Missguided’s balance sheet was nowhere near as strong as those two online Goliath’s which can absorb the losses.
Which it was why it turned to Alteri in December to give it liquity to trade through the supply chain disruption.
Falling behind Boohoo
However, Missguided’s woes run deeper than just the supply chain crisis. Over recent years, it has paled in comparison to its Manchester rival Boohoo and its stablemate Pretty Little Thing.
Catherine Shuttleworth, chief executive and founder of Savvy Marketing, blames Missguided’s downfall on a lack of spend on marketing, which was one of the areas Passi admitted to cutting back on to get the business back on track.
“Missguided has been outspent,” she argues. “It’s competitors have spent more on marketing. It doesn’t appear as innovative as its rivals.”
GlobalData analyst Darcey Jupp agrees and adds that Missguided’s lack of high-profile celebrity collaborations contributed to the brand losing the attention of young shoppers in the UK fast fashion market.
“Missguided has found itself in troubled waters in recent times, losing competitiveness versus its key rivals: PrettyLittleThing and Boohoo,” she tells Retail Gazette.
“While many UK pureplays have struggled to continue their pandemic momentum in 2021 as in-person shopping returned, Missguided seems to have slipped further than most.”
Jupp is right. The reopening of shops has of course stemmed the growth etailers experienced during lockdown. So, as shipping costs have been spiking, growth would have been levelling out at Missguided.
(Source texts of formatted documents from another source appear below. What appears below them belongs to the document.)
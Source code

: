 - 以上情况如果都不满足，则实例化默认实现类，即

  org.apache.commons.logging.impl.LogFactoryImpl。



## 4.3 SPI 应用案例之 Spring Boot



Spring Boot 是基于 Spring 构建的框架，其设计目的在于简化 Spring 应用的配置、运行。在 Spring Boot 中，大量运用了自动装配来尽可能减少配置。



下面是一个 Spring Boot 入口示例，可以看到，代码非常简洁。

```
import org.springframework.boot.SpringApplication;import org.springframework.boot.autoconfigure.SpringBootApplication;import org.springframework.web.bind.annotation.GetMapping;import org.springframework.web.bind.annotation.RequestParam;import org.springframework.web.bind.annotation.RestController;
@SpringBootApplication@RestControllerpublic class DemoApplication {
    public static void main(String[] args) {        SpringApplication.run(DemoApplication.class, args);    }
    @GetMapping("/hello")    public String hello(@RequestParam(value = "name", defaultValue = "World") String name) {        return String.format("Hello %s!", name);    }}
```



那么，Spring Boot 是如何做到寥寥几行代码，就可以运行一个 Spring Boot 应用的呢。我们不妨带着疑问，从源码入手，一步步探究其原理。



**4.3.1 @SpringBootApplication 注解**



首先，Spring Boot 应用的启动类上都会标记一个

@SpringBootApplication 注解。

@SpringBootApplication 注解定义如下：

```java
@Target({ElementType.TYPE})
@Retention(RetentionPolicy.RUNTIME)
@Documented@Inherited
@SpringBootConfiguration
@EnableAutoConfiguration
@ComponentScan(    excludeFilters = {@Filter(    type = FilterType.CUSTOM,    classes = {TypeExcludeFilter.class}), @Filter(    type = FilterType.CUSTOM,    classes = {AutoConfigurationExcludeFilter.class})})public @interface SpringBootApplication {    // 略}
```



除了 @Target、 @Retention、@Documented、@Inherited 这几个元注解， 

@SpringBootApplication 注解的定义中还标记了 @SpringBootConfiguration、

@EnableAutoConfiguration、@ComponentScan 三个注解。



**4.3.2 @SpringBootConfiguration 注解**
Shuttleworth also points out that due to the rise in the cost of living, consumers are rethinking how to spend their money. She says that people are going out less since the pandemic hit, even since restrictions have been lifted, so when they tend to buy new going out clothes they spend more. “When they do go out, they do it big,” she says.
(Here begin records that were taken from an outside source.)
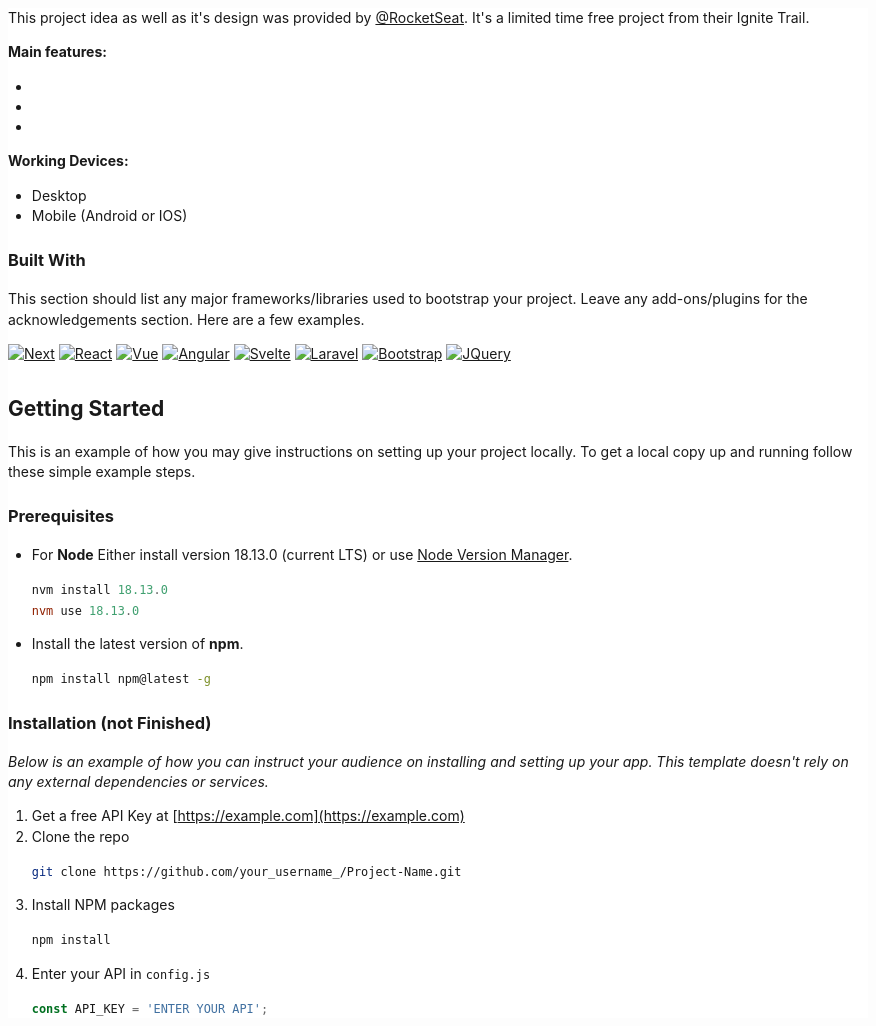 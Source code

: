This project idea as well as it's design was provided by [@RocketSeat](https://github.com/Rocketseat). It's a limited time free project from their Ignite Trail.

<b>Main features:</b>

-
-
-

<b>Working Devices:</b>

-   Desktop
-   Mobile (Android or IOS)

### Built With

This section should list any major frameworks/libraries used to bootstrap your project. Leave any add-ons/plugins for the acknowledgements section. Here are a few examples.

[![Next][next.js]][next-url] [![React][react.js]][react-url] [![Vue][vue.js]][vue-url] [![Angular][angular.io]][angular-url] [![Svelte][svelte.dev]][svelte-url] [![Laravel][laravel.com]][laravel-url] [![Bootstrap][bootstrap.com]][bootstrap-url] [![JQuery][jquery.com]][jquery-url]



## Getting Started

This is an example of how you may give instructions on setting up your project locally.
To get a local copy up and running follow these simple example steps.

### Prerequisites

-   For <b>Node</b> Either install version 18.13.0 (current LTS) or use [Node Version Manager](https://www.freecodecamp.org/news/nvm-for-windows-how-to-download-and-install-node-version-manager-in-windows-10/#howtodownloadandinstallnodeversionmanagerinwindows10).

    ```powershell
    nvm install 18.13.0
    nvm use 18.13.0
    ```

-   Install the latest version of <b>npm</b>.
    ```sh
    npm install npm@latest -g
    ```

### Installation (not Finished)

_Below is an example of how you can instruct your audience on installing and setting up your app. This template doesn't rely on any external dependencies or services._

1. Get a free API Key at [https://example.com](https://example.com)
2. Clone the repo
    ```sh
    git clone https://github.com/your_username_/Project-Name.git
    ```
3. Install NPM packages
    ```sh
    npm install
    ```
4. Enter your API in `config.js`
    ```js
    const API_KEY = 'ENTER YOUR API';
    ```


[contributors-shield]: https://img.shields.io/github/contributors/othneildrew/Best-README-Template.svg?style=for-the-badge
[contributors-url]: https://github.com/othneildrew/Best-README-Template/graphs/contributors
[forks-shield]: https://img.shields.io/github/forks/othneildrew/Best-README-Template.svg?style=for-the-badge
[forks-url]: https://github.com/othneildrew/Best-README-Template/network/members
[stars-shield]: https://img.shields.io/github/stars/othneildrew/Best-README-Template.svg?style=for-the-badge
[stars-url]: https://github.com/othneildrew/Best-README-Template/stargazers
[issues-shield]: https://img.shields.io/github/issues/othneildrew/Best-README-Template.svg?style=for-the-badge
[issues-url]: https://github.com/othneildrew/Best-README-Template/issues
[license-shield]: https://img.shields.io/github/license/othneildrew/Best-README-Template.svg?style=for-the-badge
[license-url]: https://github.com/othneildrew/Best-README-Template/blob/master/LICENSE.txt
[linkedin-shield]: https://img.shields.io/badge/-LinkedIn-black.svg?style=for-the-badge&logo=linkedin&colorB=555
[linkedin-url]: https://linkedin.com/in/othneildrew
[product-screenshot]: images/screenshot.png
[next.js]: https://img.shields.io/badge/next.js-000000?style=for-the-badge&logo=nextdotjs&logoColor=white
[next-url]: https://nextjs.org/
[react.js]: https://img.shields.io/badge/React-20232A?style=for-the-badge&logo=react&logoColor=61DAFB
[react-url]: https://reactjs.org/
[vue.js]: https://img.shields.io/badge/Vue.js-35495E?style=for-the-badge&logo=vuedotjs&logoColor=4FC08D
[vue-url]: https://vuejs.org/
[angular.io]: https://img.shields.io/badge/Angular-DD0031?style=for-the-badge&logo=angular&logoColor=white
[angular-url]: https://angular.io/
[svelte.dev]: https://img.shields.io/badge/Svelte-4A4A55?style=for-the-badge&logo=svelte&logoColor=FF3E00
[svelte-url]: https://svelte.dev/
[laravel.com]: https://img.shields.io/badge/Laravel-FF2D20?style=for-the-badge&logo=laravel&logoColor=white
[laravel-url]: https://laravel.com
[bootstrap.com]: https://img.shields.io/badge/Bootstrap-563D7C?style=for-the-badge&logo=bootstrap&logoColor=white
[bootstrap-url]: https://getbootstrap.com
[jquery.com]: https://img.shields.io/badge/jQuery-0769AD?style=for-the-badge&logo=jquery&logoColor=white
[jquery-url]: https://jquery.com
This could have hindered Missguided’s growth in recent times, but Shuttleworth says this could also be an opportunity for the fast fashion firm going forward.
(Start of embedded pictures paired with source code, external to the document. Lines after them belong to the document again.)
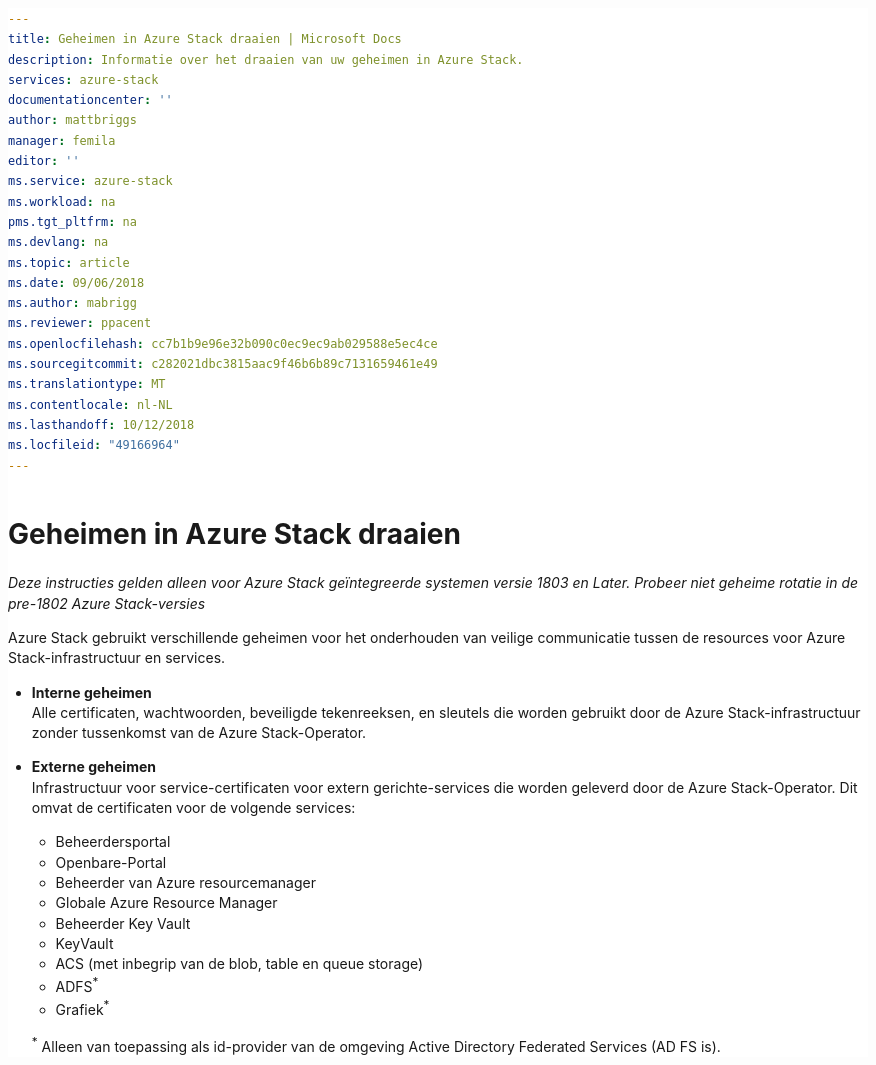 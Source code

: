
 ```yaml
---
title: Geheimen in Azure Stack draaien | Microsoft Docs
description: Informatie over het draaien van uw geheimen in Azure Stack.
services: azure-stack
documentationcenter: ''
author: mattbriggs
manager: femila
editor: ''
ms.service: azure-stack
ms.workload: na
pms.tgt_pltfrm: na
ms.devlang: na
ms.topic: article
ms.date: 09/06/2018
ms.author: mabrigg
ms.reviewer: ppacent
ms.openlocfilehash: cc7b1b9e96e32b090c0ec9ec9ab029588e5ec4ce
ms.sourcegitcommit: c282021dbc3815aac9f46b6b89c7131659461e49
ms.translationtype: MT
ms.contentlocale: nl-NL
ms.lasthandoff: 10/12/2018
ms.locfileid: "49166964"
---
```

# <a name="rotate-secrets-in-azure-stack"></a>Geheimen in Azure Stack draaien

*Deze instructies gelden alleen voor Azure Stack geïntegreerde systemen versie 1803 en Later. Probeer niet geheime rotatie in de pre-1802 Azure Stack-versies*

Azure Stack gebruikt verschillende geheimen voor het onderhouden van veilige communicatie tussen de resources voor Azure Stack-infrastructuur en services.

- **Interne geheimen**  
Alle certificaten, wachtwoorden, beveiligde tekenreeksen, en sleutels die worden gebruikt door de Azure Stack-infrastructuur zonder tussenkomst van de Azure Stack-Operator. 

- **Externe geheimen**  
Infrastructuur voor service-certificaten voor extern gerichte-services die worden geleverd door de Azure Stack-Operator. Dit omvat de certificaten voor de volgende services: 
    - Beheerdersportal 
    - Openbare-Portal 
    - Beheerder van Azure resourcemanager 
    - Globale Azure Resource Manager 
    - Beheerder Key Vault 
    - KeyVault 
    - ACS (met inbegrip van de blob, table en queue storage) 
    - ADFS<sup>*</sup>
    - Grafiek<sup>*</sup>

   <sup>*</sup> Alleen van toepassing als id-provider van de omgeving Active Directory Federated Services (AD FS is).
What measures have been taken?
Since Alteri bought into the retailer in December, it has sought to improve Missguided’s operations.
The business has reported making “good operational progress in recent months”. It has focused on a number of areas, addressing stock issues, streamlining warehouse operations and reducing head office costs.
Redundancies have been made. It had warned that 140 jobs were at risk earlier this year, but following a consultation and measures such as redeployment and voluntary redundancies, that number has been reduced to just over 60.
Missguided chair Ian Gray says: “Missguided has made substantial operational progress since receiving new investment at the end of 2021, placing us on a sounder footing in a very short space of time and I want to thank everyone for their hard work.
“That work means we’re now in a position to accelerate plans to explore strategic options for the business.”
What next for Missguided?
Frasers Group, the renamed Sports Direct Group, may have its critics but it runs an efficient retail machine.
Although it plans to run Missguided as a stand-alone business, Frasers Group CEO Michael Murray said that Missguided would benefit from “the strength and scale of Fraser Group’s platform and our operational excellence”.
“Missguided’s digital-first approach to the latest trends in women’s fashion will bring additional expertise to the wider Frasers Group,” he said.
Catherine Erdly, founder of consultancy The Resilient Retail Club, says Missguided’s buyer needs to give it a for a fresh start, and will “preferably someone with deep pockets”.
But what needs to happen to get Missguided back on track?
Operational progress needs to continue to help it navigate the current distribution challenge.
However, fundamentally Shuttleworth believes Missguided needs to work out exactly what it’s USP is and how it is going to stand out in the crowded fast fashion market. “What Missguided will need is a clear identity, and something that gives customers a reason to come to them instead of Asos or Boohoo or Shein,” she says.
She also believes it needs to spend on marketing to gain attention in this competitive market.
Mike Ashley may have to dig deep into pockets to get this former etail star shining again.